== Plain-text document sources ==

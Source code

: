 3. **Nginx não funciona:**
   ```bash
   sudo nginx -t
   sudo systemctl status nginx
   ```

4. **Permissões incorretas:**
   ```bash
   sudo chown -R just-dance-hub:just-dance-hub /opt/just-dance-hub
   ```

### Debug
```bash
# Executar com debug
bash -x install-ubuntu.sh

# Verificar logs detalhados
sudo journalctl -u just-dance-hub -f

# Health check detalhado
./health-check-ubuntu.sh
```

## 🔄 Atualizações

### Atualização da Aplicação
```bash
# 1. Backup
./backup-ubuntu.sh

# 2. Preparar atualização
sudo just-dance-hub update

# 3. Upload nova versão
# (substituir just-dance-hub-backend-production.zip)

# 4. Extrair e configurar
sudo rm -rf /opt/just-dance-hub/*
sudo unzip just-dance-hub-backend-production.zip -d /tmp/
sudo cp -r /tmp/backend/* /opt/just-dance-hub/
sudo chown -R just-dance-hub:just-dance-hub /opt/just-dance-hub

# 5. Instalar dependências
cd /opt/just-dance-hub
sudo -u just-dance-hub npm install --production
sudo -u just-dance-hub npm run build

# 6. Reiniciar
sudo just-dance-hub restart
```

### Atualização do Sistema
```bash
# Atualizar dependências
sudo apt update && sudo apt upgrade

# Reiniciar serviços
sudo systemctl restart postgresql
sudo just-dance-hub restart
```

---

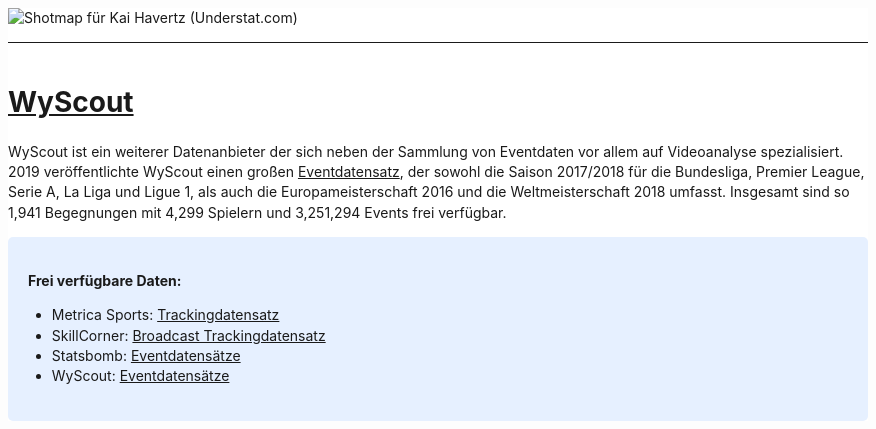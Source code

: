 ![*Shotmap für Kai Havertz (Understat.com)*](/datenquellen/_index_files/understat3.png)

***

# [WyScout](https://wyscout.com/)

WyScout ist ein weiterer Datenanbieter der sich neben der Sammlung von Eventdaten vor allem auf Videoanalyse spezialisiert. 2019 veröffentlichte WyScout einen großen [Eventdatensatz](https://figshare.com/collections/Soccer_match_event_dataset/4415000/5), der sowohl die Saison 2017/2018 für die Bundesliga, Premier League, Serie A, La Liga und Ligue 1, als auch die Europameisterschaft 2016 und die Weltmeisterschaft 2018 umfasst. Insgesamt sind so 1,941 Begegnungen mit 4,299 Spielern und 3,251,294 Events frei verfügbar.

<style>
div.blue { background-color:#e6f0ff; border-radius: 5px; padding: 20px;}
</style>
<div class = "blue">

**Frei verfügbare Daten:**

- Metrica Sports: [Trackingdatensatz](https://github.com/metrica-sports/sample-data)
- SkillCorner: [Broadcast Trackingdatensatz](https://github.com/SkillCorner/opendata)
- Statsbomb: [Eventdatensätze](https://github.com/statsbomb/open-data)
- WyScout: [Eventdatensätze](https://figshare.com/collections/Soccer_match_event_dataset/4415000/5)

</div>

== WHAT IS NEEDED ==
Return all lines above that mention the word "check".

== EXERCISE SOLUTION ==
# Health check detalhado
./health-check-ubuntu.sh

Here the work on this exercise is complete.